(Saved data entries)
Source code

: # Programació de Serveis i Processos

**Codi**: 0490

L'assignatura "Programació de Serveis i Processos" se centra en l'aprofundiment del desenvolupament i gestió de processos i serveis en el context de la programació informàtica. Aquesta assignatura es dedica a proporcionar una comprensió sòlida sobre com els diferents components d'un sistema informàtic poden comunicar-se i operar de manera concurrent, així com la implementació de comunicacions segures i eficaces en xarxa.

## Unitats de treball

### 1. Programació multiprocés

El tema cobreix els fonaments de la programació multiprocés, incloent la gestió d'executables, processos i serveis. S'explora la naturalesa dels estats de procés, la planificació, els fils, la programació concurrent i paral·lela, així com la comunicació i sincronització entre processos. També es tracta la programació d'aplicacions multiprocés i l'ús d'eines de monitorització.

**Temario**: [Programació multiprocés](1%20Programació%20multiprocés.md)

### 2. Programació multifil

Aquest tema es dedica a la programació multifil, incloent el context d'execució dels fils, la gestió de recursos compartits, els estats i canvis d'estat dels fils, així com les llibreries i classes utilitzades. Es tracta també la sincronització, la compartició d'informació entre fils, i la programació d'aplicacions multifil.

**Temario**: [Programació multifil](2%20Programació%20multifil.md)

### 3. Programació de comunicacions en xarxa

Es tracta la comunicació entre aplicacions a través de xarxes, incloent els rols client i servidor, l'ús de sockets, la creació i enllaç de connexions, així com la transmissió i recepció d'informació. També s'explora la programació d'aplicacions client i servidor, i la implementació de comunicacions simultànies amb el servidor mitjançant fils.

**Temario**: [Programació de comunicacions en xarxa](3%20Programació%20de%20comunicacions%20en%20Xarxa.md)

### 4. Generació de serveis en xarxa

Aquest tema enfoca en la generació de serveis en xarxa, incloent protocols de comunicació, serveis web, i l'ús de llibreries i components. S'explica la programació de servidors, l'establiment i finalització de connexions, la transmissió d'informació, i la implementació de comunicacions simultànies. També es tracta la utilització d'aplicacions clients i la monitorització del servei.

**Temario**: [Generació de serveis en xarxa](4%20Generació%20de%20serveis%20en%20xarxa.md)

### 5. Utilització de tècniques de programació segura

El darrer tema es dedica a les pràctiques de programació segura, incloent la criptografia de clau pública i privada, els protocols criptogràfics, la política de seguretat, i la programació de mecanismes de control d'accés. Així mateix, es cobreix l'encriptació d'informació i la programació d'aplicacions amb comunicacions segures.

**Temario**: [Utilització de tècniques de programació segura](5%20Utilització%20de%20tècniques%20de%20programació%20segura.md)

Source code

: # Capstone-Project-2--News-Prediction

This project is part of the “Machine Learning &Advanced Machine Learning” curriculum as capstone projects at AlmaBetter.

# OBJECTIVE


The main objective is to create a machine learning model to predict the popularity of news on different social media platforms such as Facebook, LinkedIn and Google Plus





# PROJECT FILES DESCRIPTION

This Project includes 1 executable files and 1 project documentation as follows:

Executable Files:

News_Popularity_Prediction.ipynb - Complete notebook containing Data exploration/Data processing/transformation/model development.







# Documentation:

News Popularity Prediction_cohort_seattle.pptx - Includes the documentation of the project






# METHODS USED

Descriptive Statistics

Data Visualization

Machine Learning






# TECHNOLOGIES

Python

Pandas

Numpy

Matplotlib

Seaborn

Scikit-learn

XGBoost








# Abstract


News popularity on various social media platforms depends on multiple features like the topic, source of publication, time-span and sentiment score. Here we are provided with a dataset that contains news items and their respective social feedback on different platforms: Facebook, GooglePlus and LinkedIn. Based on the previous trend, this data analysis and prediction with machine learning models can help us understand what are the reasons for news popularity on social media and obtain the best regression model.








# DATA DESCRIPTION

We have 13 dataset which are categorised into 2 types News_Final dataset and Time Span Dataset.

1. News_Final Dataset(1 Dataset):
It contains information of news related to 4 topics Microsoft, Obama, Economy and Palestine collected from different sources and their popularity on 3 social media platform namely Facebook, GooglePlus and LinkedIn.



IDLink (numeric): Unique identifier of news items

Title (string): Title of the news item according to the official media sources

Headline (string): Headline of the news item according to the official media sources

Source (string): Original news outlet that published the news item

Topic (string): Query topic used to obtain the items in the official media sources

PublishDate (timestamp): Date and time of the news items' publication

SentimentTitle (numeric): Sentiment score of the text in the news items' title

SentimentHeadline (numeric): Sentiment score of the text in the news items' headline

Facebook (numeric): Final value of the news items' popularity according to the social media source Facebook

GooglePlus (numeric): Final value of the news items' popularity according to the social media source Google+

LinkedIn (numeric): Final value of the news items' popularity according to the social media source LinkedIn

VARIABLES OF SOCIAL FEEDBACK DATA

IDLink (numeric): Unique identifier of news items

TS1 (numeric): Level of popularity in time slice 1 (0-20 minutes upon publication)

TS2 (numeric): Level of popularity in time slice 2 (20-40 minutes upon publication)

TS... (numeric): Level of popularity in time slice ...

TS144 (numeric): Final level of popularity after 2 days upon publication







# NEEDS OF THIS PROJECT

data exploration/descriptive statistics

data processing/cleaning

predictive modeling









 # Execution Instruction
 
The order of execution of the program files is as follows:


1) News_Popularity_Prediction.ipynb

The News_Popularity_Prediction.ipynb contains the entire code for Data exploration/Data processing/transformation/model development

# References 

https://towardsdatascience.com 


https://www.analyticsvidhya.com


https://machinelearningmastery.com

--- Try it ---
Your answer must be the lines from the first line of the entries above through the line that contains "### 4. Generació de serveis en xarxa", written out exactly.

--- Output for this task ---
Source code

: # Programació de Serveis i Processos

**Codi**: 0490

L'assignatura "Programació de Serveis i Processos" se centra en l'aprofundiment del desenvolupament i gestió de processos i serveis en el context de la programació informàtica. Aquesta assignatura es dedica a proporcionar una comprensió sòlida sobre com els diferents components d'un sistema informàtic poden comunicar-se i operar de manera concurrent, així com la implementació de comunicacions segures i eficaces en xarxa.

## Unitats de treball

### 1. Programació multiprocés

El tema cobreix els fonaments de la programació multiprocés, incloent la gestió d'executables, processos i serveis. S'explora la naturalesa dels estats de procés, la planificació, els fils, la programació concurrent i paral·lela, així com la comunicació i sincronització entre processos. També es tracta la programació d'aplicacions multiprocés i l'ús d'eines de monitorització.

**Temario**: [Programació multiprocés](1%20Programació%20multiprocés.md)

### 2. Programació multifil

Aquest tema es dedica a la programació multifil, incloent el context d'execució dels fils, la gestió de recursos compartits, els estats i canvis d'estat dels fils, així com les llibreries i classes utilitzades. Es tracta també la sincronització, la compartició d'informació entre fils, i la programació d'aplicacions multifil.

**Temario**: [Programació multifil](2%20Programació%20multifil.md)

### 3. Programació de comunicacions en xarxa

Es tracta la comunicació entre aplicacions a través de xarxes, incloent els rols client i servidor, l'ús de sockets, la creació i enllaç de connexions, així com la transmissió i recepció d'informació. També s'explora la programació d'aplicacions client i servidor, i la implementació de comunicacions simultànies amb el servidor mitjançant fils.

**Temario**: [Programació de comunicacions en xarxa](3%20Programació%20de%20comunicacions%20en%20Xarxa.md)

### 4. Generació de serveis en xarxa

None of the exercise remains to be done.